Task ::
Collect all lines from the listing that include the string "README".

Data to use ::
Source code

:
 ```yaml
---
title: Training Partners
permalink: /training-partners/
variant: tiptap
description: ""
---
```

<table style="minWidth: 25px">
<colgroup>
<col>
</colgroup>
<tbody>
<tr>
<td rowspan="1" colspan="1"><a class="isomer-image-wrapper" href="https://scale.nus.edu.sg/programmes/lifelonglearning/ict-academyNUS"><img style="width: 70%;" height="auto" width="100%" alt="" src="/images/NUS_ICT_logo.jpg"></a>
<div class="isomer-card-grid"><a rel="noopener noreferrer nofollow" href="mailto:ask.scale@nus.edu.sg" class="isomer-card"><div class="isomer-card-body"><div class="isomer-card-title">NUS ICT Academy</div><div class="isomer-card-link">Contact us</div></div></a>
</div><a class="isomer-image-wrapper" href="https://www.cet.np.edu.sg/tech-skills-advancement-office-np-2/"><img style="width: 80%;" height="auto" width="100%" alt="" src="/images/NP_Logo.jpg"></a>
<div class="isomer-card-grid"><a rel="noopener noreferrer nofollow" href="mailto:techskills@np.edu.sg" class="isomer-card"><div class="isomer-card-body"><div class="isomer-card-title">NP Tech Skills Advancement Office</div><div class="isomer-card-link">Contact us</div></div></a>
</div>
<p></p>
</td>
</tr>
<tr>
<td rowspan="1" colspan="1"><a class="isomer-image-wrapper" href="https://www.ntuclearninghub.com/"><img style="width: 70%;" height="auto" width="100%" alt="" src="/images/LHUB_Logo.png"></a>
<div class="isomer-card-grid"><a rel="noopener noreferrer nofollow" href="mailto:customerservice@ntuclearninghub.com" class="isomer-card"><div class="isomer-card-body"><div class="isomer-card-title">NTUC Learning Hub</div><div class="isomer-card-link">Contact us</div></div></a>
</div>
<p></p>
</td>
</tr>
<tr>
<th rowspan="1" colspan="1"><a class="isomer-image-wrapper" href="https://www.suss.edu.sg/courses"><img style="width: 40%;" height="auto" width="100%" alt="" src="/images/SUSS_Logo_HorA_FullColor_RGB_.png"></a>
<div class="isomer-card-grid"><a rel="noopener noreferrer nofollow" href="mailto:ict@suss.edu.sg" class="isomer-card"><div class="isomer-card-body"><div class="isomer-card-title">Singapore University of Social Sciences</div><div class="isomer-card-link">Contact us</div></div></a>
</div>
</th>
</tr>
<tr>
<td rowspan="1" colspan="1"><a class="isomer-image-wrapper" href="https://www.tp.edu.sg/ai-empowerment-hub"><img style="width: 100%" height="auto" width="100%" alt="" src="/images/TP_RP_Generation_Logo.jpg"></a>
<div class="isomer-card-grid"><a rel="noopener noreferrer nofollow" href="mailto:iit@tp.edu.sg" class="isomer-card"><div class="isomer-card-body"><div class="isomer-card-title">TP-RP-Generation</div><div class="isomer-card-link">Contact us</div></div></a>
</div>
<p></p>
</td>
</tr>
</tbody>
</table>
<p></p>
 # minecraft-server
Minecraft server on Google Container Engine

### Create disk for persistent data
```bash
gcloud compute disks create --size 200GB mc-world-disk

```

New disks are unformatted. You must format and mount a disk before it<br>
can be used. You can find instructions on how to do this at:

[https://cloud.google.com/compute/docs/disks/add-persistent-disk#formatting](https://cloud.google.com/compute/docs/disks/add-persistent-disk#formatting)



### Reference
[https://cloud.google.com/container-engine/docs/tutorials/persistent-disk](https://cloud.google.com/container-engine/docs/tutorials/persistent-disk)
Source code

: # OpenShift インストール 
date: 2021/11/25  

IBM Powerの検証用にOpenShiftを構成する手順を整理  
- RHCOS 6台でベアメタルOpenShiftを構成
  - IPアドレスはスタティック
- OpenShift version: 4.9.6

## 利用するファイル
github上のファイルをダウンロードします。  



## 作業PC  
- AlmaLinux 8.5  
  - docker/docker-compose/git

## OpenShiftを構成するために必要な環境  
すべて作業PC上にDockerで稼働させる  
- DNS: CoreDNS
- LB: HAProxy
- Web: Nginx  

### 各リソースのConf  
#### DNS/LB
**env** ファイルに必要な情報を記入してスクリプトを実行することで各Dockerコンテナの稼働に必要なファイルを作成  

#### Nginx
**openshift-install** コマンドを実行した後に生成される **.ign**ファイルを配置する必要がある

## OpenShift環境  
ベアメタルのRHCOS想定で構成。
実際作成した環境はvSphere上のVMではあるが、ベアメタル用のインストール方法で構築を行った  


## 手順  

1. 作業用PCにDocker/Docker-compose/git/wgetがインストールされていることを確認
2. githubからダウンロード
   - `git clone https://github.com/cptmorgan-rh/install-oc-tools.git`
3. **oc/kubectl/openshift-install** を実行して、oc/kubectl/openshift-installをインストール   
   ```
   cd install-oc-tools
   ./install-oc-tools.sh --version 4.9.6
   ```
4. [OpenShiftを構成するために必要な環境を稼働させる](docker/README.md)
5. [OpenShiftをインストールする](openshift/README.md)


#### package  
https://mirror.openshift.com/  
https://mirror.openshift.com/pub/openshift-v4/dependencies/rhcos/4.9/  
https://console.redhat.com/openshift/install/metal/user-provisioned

Solution for this problem ::
4. [OpenShiftを構成するために必要な環境を稼働させる](docker/README.md)
5. [OpenShiftをインストールする](openshift/README.md)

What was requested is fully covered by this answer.